▶ Task statement
Below are the entries; set down each of them exactly.

▶ Records for the task
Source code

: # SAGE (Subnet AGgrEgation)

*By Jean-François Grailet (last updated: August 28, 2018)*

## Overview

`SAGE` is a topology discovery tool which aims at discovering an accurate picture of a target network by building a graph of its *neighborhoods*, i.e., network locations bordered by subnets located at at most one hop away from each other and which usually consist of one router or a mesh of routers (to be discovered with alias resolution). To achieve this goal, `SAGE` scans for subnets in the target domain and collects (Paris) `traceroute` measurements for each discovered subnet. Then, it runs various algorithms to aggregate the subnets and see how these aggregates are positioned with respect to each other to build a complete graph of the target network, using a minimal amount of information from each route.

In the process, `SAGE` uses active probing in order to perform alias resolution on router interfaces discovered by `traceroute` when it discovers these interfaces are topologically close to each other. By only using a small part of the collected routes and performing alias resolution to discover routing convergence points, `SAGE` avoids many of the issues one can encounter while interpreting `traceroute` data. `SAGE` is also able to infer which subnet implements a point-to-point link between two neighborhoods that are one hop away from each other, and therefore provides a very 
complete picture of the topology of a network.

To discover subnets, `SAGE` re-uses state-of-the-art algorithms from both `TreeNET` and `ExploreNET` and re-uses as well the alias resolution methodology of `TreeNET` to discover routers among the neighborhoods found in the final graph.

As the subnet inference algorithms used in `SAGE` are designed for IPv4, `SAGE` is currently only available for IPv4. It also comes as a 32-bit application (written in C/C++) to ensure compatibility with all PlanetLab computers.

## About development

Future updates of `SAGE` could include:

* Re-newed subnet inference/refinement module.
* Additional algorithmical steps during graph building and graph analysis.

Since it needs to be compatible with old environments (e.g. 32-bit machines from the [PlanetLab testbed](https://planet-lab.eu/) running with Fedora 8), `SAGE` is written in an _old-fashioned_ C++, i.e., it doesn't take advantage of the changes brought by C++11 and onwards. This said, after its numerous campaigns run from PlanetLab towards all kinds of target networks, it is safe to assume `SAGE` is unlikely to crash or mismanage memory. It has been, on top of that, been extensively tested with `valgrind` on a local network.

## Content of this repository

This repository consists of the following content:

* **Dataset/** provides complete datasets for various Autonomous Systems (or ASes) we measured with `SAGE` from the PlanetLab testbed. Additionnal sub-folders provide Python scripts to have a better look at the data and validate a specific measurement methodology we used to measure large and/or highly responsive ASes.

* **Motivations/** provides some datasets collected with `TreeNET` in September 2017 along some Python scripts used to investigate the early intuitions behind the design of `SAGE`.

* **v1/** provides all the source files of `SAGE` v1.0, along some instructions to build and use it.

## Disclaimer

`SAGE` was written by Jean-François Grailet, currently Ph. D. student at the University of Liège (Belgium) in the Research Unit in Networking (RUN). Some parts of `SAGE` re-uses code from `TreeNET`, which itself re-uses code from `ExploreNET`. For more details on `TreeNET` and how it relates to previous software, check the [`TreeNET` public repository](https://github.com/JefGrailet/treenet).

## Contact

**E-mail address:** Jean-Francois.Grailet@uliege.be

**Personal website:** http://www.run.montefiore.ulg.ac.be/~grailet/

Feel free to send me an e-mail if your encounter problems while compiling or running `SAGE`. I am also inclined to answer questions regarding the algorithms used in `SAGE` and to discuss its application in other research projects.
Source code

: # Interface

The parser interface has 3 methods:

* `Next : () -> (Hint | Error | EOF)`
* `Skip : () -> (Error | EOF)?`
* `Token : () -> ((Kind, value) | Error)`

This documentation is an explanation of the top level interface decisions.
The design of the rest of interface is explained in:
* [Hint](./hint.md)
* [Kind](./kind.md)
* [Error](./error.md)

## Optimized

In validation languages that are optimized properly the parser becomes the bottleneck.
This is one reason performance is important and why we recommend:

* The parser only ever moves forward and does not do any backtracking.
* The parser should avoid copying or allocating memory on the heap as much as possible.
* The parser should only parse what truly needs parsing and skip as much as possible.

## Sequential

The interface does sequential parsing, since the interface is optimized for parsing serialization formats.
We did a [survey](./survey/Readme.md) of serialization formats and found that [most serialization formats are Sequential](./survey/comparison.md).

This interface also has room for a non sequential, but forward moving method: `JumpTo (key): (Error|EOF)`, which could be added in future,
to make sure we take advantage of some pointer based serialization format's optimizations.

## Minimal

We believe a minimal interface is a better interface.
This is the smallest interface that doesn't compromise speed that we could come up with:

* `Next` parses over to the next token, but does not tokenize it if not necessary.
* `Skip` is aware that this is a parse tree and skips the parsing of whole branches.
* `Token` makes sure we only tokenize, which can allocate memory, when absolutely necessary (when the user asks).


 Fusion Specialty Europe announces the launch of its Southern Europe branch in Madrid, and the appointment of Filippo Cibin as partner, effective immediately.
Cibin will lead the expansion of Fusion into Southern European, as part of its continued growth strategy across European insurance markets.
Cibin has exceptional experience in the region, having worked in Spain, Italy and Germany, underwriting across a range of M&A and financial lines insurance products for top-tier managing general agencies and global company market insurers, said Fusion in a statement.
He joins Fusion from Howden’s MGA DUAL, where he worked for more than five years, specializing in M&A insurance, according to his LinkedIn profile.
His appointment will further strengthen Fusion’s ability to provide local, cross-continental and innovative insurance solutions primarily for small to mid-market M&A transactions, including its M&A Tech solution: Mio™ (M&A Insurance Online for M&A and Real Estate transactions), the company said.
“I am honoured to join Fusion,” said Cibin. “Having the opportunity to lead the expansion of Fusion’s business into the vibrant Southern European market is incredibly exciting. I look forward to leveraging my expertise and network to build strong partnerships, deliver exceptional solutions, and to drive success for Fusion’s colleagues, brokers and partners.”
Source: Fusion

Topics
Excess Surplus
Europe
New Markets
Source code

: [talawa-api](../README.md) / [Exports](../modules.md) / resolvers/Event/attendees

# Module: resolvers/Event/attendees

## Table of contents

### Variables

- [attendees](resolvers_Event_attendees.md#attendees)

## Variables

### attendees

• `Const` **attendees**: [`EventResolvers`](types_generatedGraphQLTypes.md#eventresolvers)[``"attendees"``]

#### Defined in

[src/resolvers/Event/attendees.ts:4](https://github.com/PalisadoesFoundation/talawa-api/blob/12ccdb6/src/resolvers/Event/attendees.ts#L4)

▶ Solution below
Source code

: # SAGE (Subnet AGgrEgation)

*By Jean-François Grailet (last updated: August 28, 2018)*

## Overview

`SAGE` is a topology discovery tool which aims at discovering an accurate picture of a target network by building a graph of its *neighborhoods*, i.e., network locations bordered by subnets located at at most one hop away from each other and which usually consist of one router or a mesh of routers (to be discovered with alias resolution). To achieve this goal, `SAGE` scans for subnets in the target domain and collects (Paris) `traceroute` measurements for each discovered subnet. Then, it runs various algorithms to aggregate the subnets and see how these aggregates are positioned with respect to each other to build a complete graph of the target network, using a minimal amount of information from each route.

In the process, `SAGE` uses active probing in order to perform alias resolution on router interfaces discovered by `traceroute` when it discovers these interfaces are topologically close to each other. By only using a small part of the collected routes and performing alias resolution to discover routing convergence points, `SAGE` avoids many of the issues one can encounter while interpreting `traceroute` data. `SAGE` is also able to infer which subnet implements a point-to-point link between two neighborhoods that are one hop away from each other, and therefore provides a very 
complete picture of the topology of a network.

To discover subnets, `SAGE` re-uses state-of-the-art algorithms from both `TreeNET` and `ExploreNET` and re-uses as well the alias resolution methodology of `TreeNET` to discover routers among the neighborhoods found in the final graph.

As the subnet inference algorithms used in `SAGE` are designed for IPv4, `SAGE` is currently only available for IPv4. It also comes as a 32-bit application (written in C/C++) to ensure compatibility with all PlanetLab computers.

## About development

Future updates of `SAGE` could include:

* Re-newed subnet inference/refinement module.
* Additional algorithmical steps during graph building and graph analysis.

Since it needs to be compatible with old environments (e.g. 32-bit machines from the [PlanetLab testbed](https://planet-lab.eu/) running with Fedora 8), `SAGE` is written in an _old-fashioned_ C++, i.e., it doesn't take advantage of the changes brought by C++11 and onwards. This said, after its numerous campaigns run from PlanetLab towards all kinds of target networks, it is safe to assume `SAGE` is unlikely to crash or mismanage memory. It has been, on top of that, been extensively tested with `valgrind` on a local network.

## Content of this repository

This repository consists of the following content:

* **Dataset/** provides complete datasets for various Autonomous Systems (or ASes) we measured with `SAGE` from the PlanetLab testbed. Additionnal sub-folders provide Python scripts to have a better look at the data and validate a specific measurement methodology we used to measure large and/or highly responsive ASes.

* **Motivations/** provides some datasets collected with `TreeNET` in September 2017 along some Python scripts used to investigate the early intuitions behind the design of `SAGE`.

* **v1/** provides all the source files of `SAGE` v1.0, along some instructions to build and use it.

## Disclaimer

`SAGE` was written by Jean-François Grailet, currently Ph. D. student at the University of Liège (Belgium) in the Research Unit in Networking (RUN). Some parts of `SAGE` re-uses code from `TreeNET`, which itself re-uses code from `ExploreNET`. For more details on `TreeNET` and how it relates to previous software, check the [`TreeNET` public repository](https://github.com/JefGrailet/treenet).

## Contact

**E-mail address:** Jean-Francois.Grailet@uliege.be

**Personal website:** http://www.run.montefiore.ulg.ac.be/~grailet/

Feel free to send me an e-mail if your encounter problems while compiling or running `SAGE`. I am also inclined to answer questions regarding the algorithms used in `SAGE` and to discuss its application in other research projects.
Source code

: # Interface

The parser interface has 3 methods:

* `Next : () -> (Hint | Error | EOF)`
* `Skip : () -> (Error | EOF)?`
* `Token : () -> ((Kind, value) | Error)`

This documentation is an explanation of the top level interface decisions.
The design of the rest of interface is explained in:
* [Hint](./hint.md)
* [Kind](./kind.md)
* [Error](./error.md)

## Optimized

In validation languages that are optimized properly the parser becomes the bottleneck.
This is one reason performance is important and why we recommend:

* The parser only ever moves forward and does not do any backtracking.
* The parser should avoid copying or allocating memory on the heap as much as possible.
* The parser should only parse what truly needs parsing and skip as much as possible.

## Sequential

The interface does sequential parsing, since the interface is optimized for parsing serialization formats.
We did a [survey](./survey/Readme.md) of serialization formats and found that [most serialization formats are Sequential](./survey/comparison.md).

This interface also has room for a non sequential, but forward moving method: `JumpTo (key): (Error|EOF)`, which could be added in future,
to make sure we take advantage of some pointer based serialization format's optimizations.

## Minimal

We believe a minimal interface is a better interface.
This is the smallest interface that doesn't compromise speed that we could come up with:

* `Next` parses over to the next token, but does not tokenize it if not necessary.
* `Skip` is aware that this is a parse tree and skips the parsing of whole branches.
* `Token` makes sure we only tokenize, which can allocate memory, when absolutely necessary (when the user asks).


 Fusion Specialty Europe announces the launch of its Southern Europe branch in Madrid, and the appointment of Filippo Cibin as partner, effective immediately.
Cibin will lead the expansion of Fusion into Southern European, as part of its continued growth strategy across European insurance markets.
Cibin has exceptional experience in the region, having worked in Spain, Italy and Germany, underwriting across a range of M&A and financial lines insurance products for top-tier managing general agencies and global company market insurers, said Fusion in a statement.
He joins Fusion from Howden’s MGA DUAL, where he worked for more than five years, specializing in M&A insurance, according to his LinkedIn profile.
His appointment will further strengthen Fusion’s ability to provide local, cross-continental and innovative insurance solutions primarily for small to mid-market M&A transactions, including its M&A Tech solution: Mio™ (M&A Insurance Online for M&A and Real Estate transactions), the company said.
“I am honoured to join Fusion,” said Cibin. “Having the opportunity to lead the expansion of Fusion’s business into the vibrant Southern European market is incredibly exciting. I look forward to leveraging my expertise and network to build strong partnerships, deliver exceptional solutions, and to drive success for Fusion’s colleagues, brokers and partners.”
Source: Fusion

Topics
Excess Surplus
Europe
New Markets
Source code

: [talawa-api](../README.md) / [Exports](../modules.md) / resolvers/Event/attendees

# Module: resolvers/Event/attendees

## Table of contents

### Variables

- [attendees](resolvers_Event_attendees.md#attendees)

## Variables

### attendees

• `Const` **attendees**: [`EventResolvers`](types_generatedGraphQLTypes.md#eventresolvers)[``"attendees"``]

#### Defined in

[src/resolvers/Event/attendees.ts:4](https://github.com/PalisadoesFoundation/talawa-api/blob/12ccdb6/src/resolvers/Event/attendees.ts#L4)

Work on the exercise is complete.